- What is expected:
Nothing but the pictures may be left out. Restate the rest of the entries word for word.

Material for this task Block Start

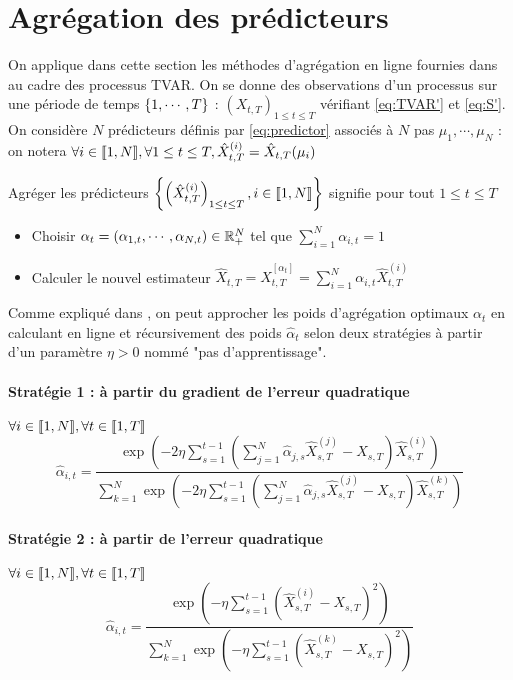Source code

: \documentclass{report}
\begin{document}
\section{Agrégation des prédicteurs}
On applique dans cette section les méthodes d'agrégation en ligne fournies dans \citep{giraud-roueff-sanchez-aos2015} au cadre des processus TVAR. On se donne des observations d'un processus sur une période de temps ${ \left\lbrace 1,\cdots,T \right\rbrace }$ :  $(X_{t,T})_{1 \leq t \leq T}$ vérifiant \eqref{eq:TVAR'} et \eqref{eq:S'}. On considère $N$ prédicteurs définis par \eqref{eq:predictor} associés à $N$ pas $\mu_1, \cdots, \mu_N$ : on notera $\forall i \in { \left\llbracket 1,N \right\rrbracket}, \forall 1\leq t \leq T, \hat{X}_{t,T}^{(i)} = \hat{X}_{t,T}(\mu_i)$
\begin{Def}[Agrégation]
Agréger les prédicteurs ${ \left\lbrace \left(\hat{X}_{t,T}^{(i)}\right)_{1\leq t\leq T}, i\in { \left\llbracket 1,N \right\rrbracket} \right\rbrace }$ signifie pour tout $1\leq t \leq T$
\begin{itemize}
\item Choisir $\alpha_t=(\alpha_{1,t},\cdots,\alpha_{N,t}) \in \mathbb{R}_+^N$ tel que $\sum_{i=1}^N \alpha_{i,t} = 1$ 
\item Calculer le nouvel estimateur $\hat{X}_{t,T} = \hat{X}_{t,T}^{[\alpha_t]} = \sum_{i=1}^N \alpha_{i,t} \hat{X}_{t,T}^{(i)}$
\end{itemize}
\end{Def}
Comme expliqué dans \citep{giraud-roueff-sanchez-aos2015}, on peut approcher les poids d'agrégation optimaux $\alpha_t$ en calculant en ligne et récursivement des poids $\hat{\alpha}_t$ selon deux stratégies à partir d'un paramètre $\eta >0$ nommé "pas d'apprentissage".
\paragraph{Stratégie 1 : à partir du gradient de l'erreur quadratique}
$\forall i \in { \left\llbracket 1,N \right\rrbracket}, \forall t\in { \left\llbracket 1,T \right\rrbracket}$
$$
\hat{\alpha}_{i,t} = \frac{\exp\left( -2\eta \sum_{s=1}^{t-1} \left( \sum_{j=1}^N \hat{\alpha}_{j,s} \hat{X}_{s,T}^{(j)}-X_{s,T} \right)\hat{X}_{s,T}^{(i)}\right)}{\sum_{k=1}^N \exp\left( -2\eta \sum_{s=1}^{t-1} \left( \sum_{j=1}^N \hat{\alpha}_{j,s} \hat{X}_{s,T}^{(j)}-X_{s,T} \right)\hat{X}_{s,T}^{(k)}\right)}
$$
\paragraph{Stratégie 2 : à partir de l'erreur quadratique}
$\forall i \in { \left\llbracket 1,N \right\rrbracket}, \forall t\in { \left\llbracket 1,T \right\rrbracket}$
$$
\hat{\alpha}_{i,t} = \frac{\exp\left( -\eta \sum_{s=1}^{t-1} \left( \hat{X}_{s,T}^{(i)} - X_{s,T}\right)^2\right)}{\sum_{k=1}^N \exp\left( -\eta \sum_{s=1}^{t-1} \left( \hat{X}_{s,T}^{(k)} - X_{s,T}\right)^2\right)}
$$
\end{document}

Material for this task Block End

- Answer to the problem:
Source code

: \documentclass{report}
\begin{document}
\section{Agrégation des prédicteurs}
On applique dans cette section les méthodes d'agrégation en ligne fournies dans \citep{giraud-roueff-sanchez-aos2015} au cadre des processus TVAR. On se donne des observations d'un processus sur une période de temps ${ \left\lbrace 1,\cdots,T \right\rbrace }$ :  $(X_{t,T})_{1 \leq t \leq T}$ vérifiant \eqref{eq:TVAR'} et \eqref{eq:S'}. On considère $N$ prédicteurs définis par \eqref{eq:predictor} associés à $N$ pas $\mu_1, \cdots, \mu_N$ : on notera $\forall i \in { \left\llbracket 1,N \right\rrbracket}, \forall 1\leq t \leq T, \hat{X}_{t,T}^{(i)} = \hat{X}_{t,T}(\mu_i)$
\begin{Def}[Agrégation]
Agréger les prédicteurs ${ \left\lbrace \left(\hat{X}_{t,T}^{(i)}\right)_{1\leq t\leq T}, i\in { \left\llbracket 1,N \right\rrbracket} \right\rbrace }$ signifie pour tout $1\leq t \leq T$
\begin{itemize}
\item Choisir $\alpha_t=(\alpha_{1,t},\cdots,\alpha_{N,t}) \in \mathbb{R}_+^N$ tel que $\sum_{i=1}^N \alpha_{i,t} = 1$ 
\item Calculer le nouvel estimateur $\hat{X}_{t,T} = \hat{X}_{t,T}^{[\alpha_t]} = \sum_{i=1}^N \alpha_{i,t} \hat{X}_{t,T}^{(i)}$
\end{itemize}
\end{Def}
Comme expliqué dans \citep{giraud-roueff-sanchez-aos2015}, on peut approcher les poids d'agrégation optimaux $\alpha_t$ en calculant en ligne et récursivement des poids $\hat{\alpha}_t$ selon deux stratégies à partir d'un paramètre $\eta >0$ nommé "pas d'apprentissage".
\paragraph{Stratégie 1 : à partir du gradient de l'erreur quadratique}
$\forall i \in { \left\llbracket 1,N \right\rrbracket}, \forall t\in { \left\llbracket 1,T \right\rrbracket}$
$$
\hat{\alpha}_{i,t} = \frac{\exp\left( -2\eta \sum_{s=1}^{t-1} \left( \sum_{j=1}^N \hat{\alpha}_{j,s} \hat{X}_{s,T}^{(j)}-X_{s,T} \right)\hat{X}_{s,T}^{(i)}\right)}{\sum_{k=1}^N \exp\left( -2\eta \sum_{s=1}^{t-1} \left( \sum_{j=1}^N \hat{\alpha}_{j,s} \hat{X}_{s,T}^{(j)}-X_{s,T} \right)\hat{X}_{s,T}^{(k)}\right)}
$$
\paragraph{Stratégie 2 : à partir de l'erreur quadratique}
$\forall i \in { \left\llbracket 1,N \right\rrbracket}, \forall t\in { \left\llbracket 1,T \right\rrbracket}$
$$
\hat{\alpha}_{i,t} = \frac{\exp\left( -\eta \sum_{s=1}^{t-1} \left( \hat{X}_{s,T}^{(i)} - X_{s,T}\right)^2\right)}{\sum_{k=1}^N \exp\left( -\eta \sum_{s=1}^{t-1} \left( \hat{X}_{s,T}^{(k)} - X_{s,T}\right)^2\right)}
$$
\end{document}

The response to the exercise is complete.